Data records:
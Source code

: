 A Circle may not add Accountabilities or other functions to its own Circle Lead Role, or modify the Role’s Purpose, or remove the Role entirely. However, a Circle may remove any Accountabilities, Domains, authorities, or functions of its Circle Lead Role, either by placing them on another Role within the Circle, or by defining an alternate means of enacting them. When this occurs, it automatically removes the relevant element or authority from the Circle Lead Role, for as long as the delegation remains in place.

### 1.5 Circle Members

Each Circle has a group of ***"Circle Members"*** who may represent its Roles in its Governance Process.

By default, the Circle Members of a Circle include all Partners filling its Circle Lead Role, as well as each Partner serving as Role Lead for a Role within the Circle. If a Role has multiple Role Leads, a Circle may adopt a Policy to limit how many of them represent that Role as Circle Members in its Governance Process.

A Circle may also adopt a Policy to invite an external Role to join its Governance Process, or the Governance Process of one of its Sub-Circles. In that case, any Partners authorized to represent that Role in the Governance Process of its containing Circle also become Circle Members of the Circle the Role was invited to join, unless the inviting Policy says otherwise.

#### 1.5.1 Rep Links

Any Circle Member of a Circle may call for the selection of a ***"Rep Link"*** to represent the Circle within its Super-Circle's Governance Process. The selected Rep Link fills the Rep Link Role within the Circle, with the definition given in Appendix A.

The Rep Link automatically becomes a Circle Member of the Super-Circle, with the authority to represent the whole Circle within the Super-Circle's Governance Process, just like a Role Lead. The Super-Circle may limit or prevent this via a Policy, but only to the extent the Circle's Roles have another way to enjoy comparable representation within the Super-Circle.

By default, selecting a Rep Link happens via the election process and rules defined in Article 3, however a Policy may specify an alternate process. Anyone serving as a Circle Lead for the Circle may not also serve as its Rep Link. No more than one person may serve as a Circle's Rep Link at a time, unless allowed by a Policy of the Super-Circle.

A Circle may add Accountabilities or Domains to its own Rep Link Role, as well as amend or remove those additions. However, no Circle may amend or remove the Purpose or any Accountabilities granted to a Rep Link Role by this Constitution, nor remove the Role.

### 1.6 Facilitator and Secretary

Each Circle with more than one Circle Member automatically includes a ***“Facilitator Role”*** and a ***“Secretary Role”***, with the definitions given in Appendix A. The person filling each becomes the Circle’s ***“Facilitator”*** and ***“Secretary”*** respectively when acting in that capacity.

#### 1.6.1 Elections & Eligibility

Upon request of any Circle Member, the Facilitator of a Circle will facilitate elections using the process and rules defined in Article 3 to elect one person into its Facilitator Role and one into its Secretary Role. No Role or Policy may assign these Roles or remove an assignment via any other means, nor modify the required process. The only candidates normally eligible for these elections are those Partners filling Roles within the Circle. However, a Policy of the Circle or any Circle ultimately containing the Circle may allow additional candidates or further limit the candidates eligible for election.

> **WORK REQUEST**
Pull out all lines from the entries above in which the word "unless" appears.

> **RESPONSE FOR THIS EXERCISE**
A Circle may also adopt a Policy to invite an external Role to join its Governance Process, or the Governance Process of one of its Sub-Circles. In that case, any Partners authorized to represent that Role in the Governance Process of its containing Circle also become Circle Members of the Circle the Role was invited to join, unless the inviting Policy says otherwise.
By default, selecting a Rep Link happens via the election process and rules defined in Article 3, however a Policy may specify an alternate process. Anyone serving as a Circle Lead for the Circle may not also serve as its Rep Link. No more than one person may serve as a Circle's Rep Link at a time, unless allowed by a Policy of the Super-Circle.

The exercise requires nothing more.